_Exercise details_
Whenever a picture appears, omit it, and set down everything else in the records exactly.

_Available data_
■ ■ ■
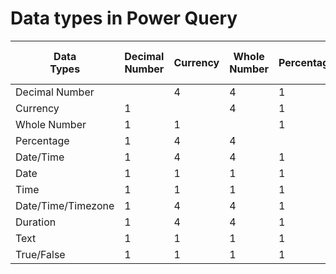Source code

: # Data types in Power Query
| Data<br/>Types         | Decimal<br/>Number | Currency | Whole<br/>Number | Percentage | Date/<br/>Time | Date | Time | Date/<br/>Time/<br/>Timezone | Duration | Text | True/False |
|--------------------|----------------|----------|--------------|------------|-----------|------|------|--------------------|----------|------|------------|
| Decimal Number     |                | 4        | 4            | 1          | 1         | 4    | 2    | 3                  | 1        | 1    | 1          |
| Currency           | 1              |          | 4            | 1          | 1         | 4    | 2    | 3                  | 1        | 1    | 1          |
| Whole Number       | 1              | 1        |              | 1          | 1         | 11   | 2    | 3                  | 1        | 1    | 1          |
| Percentage         | 1              | 4        | 4            |            | 1         | 1    | 2    | 3                  | 1        | 1    | 1          |
| Date/Time          | 1              | 4        | 4            | 1          |           | 4    | 4    | 3                  | 2        | 1    | 2          |
| Date               | 1              | 1        | 1            | 1          | 1         |      | 2    | 3                  | 2        | 1    | 2          |
| Time               | 1              | 1        | 1            | 1          | 3         | 2    |      | 3                  | 2        | 1    | 2          |
| Date/Time/Timezone | 1              | 4        | 4            | 1          | 4         | 4    | 4    |                    | 2        | 1    | 2          |
| Duration           | 1              | 4        | 4            | 1          | 2         | 2    | 2    | 2                  |          | 1    | 2          |
| Text               | 1              | 1        | 1            | 1          | 1         | 1    | 1    | 1                  | 1        |      | 1          |
| True/False         | 1              | 1        | 1            | 1          | 2         | 2    | 2    | 2                  | 2        | 1    |            |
■ ■ ■
_Exercise response_
Source code

: # Data types in Power Query
| Data<br/>Types         | Decimal<br/>Number | Currency | Whole<br/>Number | Percentage | Date/<br/>Time | Date | Time | Date/<br/>Time/<br/>Timezone | Duration | Text | True/False |
|--------------------|----------------|----------|--------------|------------|-----------|------|------|--------------------|----------|------|------------|
| Decimal Number     |                | 4        | 4            | 1          | 1         | 4    | 2    | 3                  | 1        | 1    | 1          |
| Currency           | 1              |          | 4            | 1          | 1         | 4    | 2    | 3                  | 1        | 1    | 1          |
| Whole Number       | 1              | 1        |              | 1          | 1         | 11   | 2    | 3                  | 1        | 1    | 1          |
| Percentage         | 1              | 4        | 4            |            | 1         | 1    | 2    | 3                  | 1        | 1    | 1          |
| Date/Time          | 1              | 4        | 4            | 1          |           | 4    | 4    | 3                  | 2        | 1    | 2          |
| Date               | 1              | 1        | 1            | 1          | 1         |      | 2    | 3                  | 2        | 1    | 2          |
| Time               | 1              | 1        | 1            | 1          | 3         | 2    |      | 3                  | 2        | 1    | 2          |
| Date/Time/Timezone | 1              | 4        | 4            | 1          | 4         | 4    | 4    |                    | 2        | 1    | 2          |
| Duration           | 1              | 4        | 4            | 1          | 2         | 2    | 2    | 2                  |          | 1    | 2          |
| Text               | 1              | 1        | 1            | 1          | 1         | 1    | 1    | 1                  | 1        |      | 1          |
| True/False         | 1              | 1        | 1            | 1          | 2         | 2    | 2    | 2                  | 2        | 1    |            |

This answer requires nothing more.